** Source material follows **

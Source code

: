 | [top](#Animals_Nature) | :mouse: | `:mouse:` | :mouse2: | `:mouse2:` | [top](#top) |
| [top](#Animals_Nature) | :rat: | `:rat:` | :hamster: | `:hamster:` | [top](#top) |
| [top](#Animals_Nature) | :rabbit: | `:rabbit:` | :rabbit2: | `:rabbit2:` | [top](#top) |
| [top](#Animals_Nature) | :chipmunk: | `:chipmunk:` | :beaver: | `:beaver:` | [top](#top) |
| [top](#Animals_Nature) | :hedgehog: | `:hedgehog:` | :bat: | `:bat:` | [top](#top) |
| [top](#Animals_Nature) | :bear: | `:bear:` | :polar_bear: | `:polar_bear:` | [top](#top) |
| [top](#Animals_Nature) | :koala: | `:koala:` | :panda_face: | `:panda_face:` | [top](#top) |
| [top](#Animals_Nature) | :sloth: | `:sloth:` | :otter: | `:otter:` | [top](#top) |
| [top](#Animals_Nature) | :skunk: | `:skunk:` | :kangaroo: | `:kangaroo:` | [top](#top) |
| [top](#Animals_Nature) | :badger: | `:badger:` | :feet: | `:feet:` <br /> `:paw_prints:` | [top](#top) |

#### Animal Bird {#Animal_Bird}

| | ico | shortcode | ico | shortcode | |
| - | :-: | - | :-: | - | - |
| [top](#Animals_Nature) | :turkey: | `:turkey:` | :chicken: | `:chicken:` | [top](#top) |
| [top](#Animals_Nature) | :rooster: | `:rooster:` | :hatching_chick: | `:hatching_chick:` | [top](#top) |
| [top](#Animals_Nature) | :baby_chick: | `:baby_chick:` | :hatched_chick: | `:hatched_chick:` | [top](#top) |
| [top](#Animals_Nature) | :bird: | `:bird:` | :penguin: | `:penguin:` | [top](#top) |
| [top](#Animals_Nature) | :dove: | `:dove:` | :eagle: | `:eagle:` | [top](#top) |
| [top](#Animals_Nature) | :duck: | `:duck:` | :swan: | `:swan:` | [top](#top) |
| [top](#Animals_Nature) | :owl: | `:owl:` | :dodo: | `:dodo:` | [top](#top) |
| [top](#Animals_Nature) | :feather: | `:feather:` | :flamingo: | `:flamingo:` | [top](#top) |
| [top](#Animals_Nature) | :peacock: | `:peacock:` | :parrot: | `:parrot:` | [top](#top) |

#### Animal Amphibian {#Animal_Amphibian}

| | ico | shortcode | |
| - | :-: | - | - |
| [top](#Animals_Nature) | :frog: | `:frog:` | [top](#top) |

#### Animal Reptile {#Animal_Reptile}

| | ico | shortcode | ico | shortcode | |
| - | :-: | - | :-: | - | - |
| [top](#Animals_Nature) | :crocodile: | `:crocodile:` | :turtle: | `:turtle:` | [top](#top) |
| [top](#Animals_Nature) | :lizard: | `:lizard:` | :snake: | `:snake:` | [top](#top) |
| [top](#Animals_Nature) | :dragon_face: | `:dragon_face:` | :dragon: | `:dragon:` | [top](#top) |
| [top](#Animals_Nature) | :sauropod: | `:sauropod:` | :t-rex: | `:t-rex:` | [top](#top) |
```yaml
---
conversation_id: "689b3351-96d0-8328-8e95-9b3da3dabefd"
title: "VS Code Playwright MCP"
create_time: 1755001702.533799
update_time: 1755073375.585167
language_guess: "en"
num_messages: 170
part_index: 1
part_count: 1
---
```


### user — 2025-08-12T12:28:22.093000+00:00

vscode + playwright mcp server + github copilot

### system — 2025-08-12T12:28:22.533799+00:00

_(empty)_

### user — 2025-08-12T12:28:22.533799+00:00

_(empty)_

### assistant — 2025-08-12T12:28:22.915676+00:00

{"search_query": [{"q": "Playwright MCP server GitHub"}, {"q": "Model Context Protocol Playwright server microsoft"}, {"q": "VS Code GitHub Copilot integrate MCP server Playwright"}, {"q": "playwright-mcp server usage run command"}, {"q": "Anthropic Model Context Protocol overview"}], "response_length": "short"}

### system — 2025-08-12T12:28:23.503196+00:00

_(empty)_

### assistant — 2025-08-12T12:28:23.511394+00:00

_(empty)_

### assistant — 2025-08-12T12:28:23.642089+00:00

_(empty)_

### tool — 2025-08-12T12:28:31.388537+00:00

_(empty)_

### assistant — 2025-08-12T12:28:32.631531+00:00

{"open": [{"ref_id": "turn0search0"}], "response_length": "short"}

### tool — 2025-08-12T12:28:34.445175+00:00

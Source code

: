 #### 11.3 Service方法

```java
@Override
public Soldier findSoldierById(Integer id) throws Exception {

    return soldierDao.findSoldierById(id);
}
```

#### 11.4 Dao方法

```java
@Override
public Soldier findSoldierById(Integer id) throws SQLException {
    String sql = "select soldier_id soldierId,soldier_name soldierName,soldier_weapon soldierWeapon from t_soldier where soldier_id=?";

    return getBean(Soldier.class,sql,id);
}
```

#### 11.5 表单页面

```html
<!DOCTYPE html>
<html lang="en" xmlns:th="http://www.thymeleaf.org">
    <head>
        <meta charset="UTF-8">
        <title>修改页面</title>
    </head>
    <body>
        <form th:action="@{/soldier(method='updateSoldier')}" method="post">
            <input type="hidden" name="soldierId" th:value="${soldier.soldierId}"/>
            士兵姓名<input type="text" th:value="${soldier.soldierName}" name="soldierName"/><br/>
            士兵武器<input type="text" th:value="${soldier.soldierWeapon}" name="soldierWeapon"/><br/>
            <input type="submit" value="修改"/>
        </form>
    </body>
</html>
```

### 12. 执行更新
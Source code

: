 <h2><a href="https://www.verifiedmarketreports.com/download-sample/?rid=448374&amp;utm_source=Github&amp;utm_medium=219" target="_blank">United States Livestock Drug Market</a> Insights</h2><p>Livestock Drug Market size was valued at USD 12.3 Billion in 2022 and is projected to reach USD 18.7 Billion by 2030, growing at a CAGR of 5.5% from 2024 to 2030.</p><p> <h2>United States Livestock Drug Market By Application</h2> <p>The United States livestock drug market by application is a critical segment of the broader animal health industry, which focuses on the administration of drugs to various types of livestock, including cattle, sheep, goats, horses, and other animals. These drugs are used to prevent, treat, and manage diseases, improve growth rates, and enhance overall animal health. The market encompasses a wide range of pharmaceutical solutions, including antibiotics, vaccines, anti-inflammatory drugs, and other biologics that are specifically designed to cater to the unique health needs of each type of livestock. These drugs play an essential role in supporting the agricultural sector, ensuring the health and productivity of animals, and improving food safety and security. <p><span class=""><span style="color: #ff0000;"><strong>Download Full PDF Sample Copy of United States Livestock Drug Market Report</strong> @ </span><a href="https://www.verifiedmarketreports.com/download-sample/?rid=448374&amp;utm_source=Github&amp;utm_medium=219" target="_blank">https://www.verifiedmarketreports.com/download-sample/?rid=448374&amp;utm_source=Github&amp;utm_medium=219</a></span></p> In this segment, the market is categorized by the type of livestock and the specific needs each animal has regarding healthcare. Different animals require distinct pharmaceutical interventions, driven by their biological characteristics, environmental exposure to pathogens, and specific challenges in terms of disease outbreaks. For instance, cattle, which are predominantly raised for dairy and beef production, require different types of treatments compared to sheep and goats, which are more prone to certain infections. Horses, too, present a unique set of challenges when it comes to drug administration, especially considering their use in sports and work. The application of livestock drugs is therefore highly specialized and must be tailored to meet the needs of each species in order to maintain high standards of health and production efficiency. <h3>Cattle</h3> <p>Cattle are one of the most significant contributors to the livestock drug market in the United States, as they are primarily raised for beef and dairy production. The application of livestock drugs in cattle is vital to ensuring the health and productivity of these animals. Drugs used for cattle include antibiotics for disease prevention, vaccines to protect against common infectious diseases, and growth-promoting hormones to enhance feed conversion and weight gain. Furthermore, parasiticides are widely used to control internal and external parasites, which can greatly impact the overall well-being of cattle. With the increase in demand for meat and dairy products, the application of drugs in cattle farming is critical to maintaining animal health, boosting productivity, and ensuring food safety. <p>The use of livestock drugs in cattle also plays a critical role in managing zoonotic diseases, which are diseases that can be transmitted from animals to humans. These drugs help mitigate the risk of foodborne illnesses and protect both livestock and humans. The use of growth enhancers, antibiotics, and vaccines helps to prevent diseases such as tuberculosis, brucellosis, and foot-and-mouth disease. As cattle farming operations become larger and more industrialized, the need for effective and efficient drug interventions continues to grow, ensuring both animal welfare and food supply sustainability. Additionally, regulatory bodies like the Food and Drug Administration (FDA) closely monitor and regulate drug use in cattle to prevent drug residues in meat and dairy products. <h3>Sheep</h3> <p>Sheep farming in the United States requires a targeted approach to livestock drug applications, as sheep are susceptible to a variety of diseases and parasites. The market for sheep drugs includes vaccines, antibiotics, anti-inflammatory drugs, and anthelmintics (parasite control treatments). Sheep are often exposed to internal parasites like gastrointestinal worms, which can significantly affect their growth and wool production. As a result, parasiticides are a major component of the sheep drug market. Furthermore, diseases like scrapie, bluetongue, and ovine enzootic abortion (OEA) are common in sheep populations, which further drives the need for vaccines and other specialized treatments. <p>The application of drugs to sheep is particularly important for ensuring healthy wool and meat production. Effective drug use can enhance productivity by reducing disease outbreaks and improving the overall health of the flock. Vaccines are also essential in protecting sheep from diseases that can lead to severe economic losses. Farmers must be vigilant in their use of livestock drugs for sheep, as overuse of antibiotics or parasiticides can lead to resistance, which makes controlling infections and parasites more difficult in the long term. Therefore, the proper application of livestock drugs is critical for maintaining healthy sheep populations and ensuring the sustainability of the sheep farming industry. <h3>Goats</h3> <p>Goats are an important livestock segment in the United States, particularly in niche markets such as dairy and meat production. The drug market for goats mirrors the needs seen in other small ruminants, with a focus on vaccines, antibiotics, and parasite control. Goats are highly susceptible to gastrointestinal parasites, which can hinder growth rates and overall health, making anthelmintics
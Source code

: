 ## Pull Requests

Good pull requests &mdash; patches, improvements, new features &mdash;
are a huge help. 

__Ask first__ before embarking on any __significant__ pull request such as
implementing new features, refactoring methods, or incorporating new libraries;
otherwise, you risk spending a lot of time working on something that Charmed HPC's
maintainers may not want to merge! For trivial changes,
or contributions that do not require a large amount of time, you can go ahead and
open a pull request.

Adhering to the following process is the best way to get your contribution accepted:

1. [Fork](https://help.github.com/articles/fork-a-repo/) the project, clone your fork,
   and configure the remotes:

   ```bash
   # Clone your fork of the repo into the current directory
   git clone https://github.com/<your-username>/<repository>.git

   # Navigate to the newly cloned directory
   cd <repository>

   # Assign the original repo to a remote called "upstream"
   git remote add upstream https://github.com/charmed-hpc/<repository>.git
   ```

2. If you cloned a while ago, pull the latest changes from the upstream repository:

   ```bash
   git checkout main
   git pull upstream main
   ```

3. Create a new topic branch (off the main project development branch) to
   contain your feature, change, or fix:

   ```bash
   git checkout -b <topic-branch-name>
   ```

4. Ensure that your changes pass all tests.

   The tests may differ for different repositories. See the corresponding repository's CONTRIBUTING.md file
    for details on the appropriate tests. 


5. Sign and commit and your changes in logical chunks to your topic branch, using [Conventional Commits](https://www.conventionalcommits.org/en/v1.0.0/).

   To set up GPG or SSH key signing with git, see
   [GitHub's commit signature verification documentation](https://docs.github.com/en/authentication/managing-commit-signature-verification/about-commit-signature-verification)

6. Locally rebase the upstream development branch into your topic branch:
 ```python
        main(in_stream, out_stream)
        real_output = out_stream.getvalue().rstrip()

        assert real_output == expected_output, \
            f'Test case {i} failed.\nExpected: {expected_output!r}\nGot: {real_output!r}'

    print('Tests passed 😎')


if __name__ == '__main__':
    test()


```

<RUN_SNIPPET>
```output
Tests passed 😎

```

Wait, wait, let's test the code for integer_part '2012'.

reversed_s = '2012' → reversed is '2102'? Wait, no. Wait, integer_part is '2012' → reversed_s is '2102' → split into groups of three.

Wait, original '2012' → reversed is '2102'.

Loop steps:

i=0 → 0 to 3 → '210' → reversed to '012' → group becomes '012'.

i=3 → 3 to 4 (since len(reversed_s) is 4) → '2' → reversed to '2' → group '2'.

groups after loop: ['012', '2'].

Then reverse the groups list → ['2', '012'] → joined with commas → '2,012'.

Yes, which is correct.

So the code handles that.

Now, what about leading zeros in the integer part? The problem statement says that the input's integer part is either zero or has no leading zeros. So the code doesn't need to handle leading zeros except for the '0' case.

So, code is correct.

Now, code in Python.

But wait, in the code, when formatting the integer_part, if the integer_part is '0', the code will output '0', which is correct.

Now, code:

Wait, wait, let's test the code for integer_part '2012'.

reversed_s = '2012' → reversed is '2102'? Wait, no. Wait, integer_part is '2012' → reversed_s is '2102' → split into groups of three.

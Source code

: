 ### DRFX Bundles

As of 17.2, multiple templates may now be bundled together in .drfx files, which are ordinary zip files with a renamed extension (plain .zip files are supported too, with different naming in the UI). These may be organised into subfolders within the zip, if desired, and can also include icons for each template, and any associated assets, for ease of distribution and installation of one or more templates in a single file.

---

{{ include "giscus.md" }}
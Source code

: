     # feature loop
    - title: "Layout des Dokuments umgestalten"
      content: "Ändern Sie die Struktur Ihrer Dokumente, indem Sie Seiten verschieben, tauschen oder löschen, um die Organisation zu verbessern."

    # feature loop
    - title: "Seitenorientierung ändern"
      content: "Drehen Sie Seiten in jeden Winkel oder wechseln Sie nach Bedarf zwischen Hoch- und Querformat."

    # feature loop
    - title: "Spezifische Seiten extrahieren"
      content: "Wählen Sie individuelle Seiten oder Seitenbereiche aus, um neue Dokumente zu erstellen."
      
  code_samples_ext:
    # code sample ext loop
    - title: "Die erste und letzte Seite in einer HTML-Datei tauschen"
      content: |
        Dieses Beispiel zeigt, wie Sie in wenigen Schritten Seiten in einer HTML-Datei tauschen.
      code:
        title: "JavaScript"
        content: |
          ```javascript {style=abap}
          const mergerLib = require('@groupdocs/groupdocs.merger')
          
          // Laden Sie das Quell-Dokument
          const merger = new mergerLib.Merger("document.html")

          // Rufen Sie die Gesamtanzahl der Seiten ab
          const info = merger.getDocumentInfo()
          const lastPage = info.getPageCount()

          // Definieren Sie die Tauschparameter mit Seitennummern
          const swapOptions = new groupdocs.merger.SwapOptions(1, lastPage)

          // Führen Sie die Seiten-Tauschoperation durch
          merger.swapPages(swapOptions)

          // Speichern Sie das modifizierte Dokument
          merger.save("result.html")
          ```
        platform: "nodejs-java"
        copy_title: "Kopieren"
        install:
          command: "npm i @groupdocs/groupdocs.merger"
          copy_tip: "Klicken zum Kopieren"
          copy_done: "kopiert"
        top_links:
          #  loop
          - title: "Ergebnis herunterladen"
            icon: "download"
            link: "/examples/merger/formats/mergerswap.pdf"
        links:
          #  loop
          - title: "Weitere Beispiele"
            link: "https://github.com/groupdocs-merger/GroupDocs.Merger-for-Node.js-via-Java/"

** End of Source material **

■ Assigned task
Lines from the start of the entries through the one containing "[top](#Animals_Nature) | :rabbit: |" are to be set down again exactly, both ends included.

■ Finished exercise
Source code

: | [top](#Animals_Nature) | :mouse: | `:mouse:` | :mouse2: | `:mouse2:` | [top](#top) |
| [top](#Animals_Nature) | :rat: | `:rat:` | :hamster: | `:hamster:` | [top](#top) |
| [top](#Animals_Nature) | :rabbit: | `:rabbit:` | :rabbit2: | `:rabbit2:` | [top](#top) |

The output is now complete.